やましー 柔軟性を感じたのが決め手です。spice lifeはリモート勤務や「花粉疎開」を取り入れていて。「良い仕事」は「良い環境」でやろうっていうことが基本なんです。将来的に上京するのか、地元でリモート勤務者として働くのか、まだ決めていませんが、地元でも東京でも同じ仕事ができる環境ってとても良いなって。

やましー 実は普通にスーツを着て就活するイメージが自分の中になくて。高専を選んだのもそれが理由で、好きなことが決まっているのであれば、こっちのほうが自分に合っているな、と。

―― 高専自体も自分に合っていたんですね。

やましー はい。1クラスあたり男子40人女子5人なので、男女比はびっくりするかもしれませんが、講義自体は一般の大学と同じような形式ですよ。

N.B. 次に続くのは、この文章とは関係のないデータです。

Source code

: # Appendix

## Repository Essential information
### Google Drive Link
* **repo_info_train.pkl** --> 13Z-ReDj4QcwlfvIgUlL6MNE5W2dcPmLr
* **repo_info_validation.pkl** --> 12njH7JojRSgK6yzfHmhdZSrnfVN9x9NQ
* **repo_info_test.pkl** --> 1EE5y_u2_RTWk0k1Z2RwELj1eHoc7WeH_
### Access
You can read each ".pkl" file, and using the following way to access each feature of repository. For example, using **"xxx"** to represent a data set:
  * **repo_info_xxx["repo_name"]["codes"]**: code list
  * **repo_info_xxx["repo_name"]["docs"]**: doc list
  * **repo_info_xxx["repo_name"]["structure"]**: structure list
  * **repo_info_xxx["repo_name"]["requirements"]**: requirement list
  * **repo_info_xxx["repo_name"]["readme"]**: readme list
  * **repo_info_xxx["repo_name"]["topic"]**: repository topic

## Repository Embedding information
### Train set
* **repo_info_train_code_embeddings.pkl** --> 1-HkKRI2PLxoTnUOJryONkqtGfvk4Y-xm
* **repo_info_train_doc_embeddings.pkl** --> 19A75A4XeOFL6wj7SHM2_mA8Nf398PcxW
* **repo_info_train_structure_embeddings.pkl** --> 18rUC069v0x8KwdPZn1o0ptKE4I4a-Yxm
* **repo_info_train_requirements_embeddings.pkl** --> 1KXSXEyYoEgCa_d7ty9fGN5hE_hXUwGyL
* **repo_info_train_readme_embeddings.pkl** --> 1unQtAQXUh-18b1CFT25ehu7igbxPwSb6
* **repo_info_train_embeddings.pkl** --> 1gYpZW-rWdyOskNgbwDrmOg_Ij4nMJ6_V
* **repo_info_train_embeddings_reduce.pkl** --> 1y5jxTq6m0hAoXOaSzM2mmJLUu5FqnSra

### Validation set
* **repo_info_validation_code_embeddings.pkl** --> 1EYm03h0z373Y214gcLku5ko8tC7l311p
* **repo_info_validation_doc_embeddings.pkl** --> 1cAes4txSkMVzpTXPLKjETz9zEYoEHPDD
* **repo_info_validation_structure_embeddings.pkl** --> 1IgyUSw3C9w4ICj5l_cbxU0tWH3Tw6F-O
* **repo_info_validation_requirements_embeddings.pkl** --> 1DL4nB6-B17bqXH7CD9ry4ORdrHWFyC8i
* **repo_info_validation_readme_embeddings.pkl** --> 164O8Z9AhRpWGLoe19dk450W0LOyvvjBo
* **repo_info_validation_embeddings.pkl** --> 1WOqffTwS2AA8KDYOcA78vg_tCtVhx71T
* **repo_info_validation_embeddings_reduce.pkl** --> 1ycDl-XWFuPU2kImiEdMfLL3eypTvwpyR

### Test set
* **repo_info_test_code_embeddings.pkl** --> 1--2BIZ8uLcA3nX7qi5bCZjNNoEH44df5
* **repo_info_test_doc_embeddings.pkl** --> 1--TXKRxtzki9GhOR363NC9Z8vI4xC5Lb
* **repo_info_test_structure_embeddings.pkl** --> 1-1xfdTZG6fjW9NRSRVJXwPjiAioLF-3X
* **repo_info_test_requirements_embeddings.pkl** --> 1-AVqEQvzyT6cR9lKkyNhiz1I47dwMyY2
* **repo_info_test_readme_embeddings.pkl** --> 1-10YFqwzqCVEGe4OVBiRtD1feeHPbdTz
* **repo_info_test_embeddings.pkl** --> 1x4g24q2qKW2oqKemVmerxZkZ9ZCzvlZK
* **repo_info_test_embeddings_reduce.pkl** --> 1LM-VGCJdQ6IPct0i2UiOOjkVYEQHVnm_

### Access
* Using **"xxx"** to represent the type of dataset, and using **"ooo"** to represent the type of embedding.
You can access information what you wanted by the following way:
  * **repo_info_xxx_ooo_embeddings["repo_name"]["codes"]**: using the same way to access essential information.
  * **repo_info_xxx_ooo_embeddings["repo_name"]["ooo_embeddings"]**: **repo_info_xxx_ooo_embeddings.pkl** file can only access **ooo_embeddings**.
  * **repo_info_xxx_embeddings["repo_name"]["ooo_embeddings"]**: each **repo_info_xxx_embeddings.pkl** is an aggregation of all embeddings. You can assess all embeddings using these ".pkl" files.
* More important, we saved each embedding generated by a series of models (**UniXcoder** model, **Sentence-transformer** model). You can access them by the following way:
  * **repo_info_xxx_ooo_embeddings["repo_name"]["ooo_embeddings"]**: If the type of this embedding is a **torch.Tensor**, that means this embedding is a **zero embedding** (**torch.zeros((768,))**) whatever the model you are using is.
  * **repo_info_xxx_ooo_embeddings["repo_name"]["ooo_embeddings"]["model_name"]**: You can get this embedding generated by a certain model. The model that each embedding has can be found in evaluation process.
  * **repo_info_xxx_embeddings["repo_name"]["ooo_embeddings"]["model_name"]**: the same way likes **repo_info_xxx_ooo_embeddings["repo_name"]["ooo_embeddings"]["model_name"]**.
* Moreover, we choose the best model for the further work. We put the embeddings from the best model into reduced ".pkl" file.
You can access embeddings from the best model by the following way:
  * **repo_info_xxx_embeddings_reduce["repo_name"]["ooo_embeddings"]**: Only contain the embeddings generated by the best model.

春休みも大学と同じように長めなので、インターンするには最高の環境です。基本的に私は学校であれ、職場であれ、フラットな環境が向いているんでしょうね。

サービスは1人で作っているものじゃない

―― 4月からまた地元に戻って高専生活とのことですが、今回インターンで気づいた学びはありますか?

やましー 「サービスは1人で作っているものじゃない」と強く感じました。GitHubを見てまねしたり、レビューをもらったり地道なことではありますが、インプットし続けていかないと技術的に追い付けないので、これからも教えてもらったことはちゃんと吸収していきたいです。

―― 貪欲ですね! また東京に遊びに来てください。本日はありがとうございました。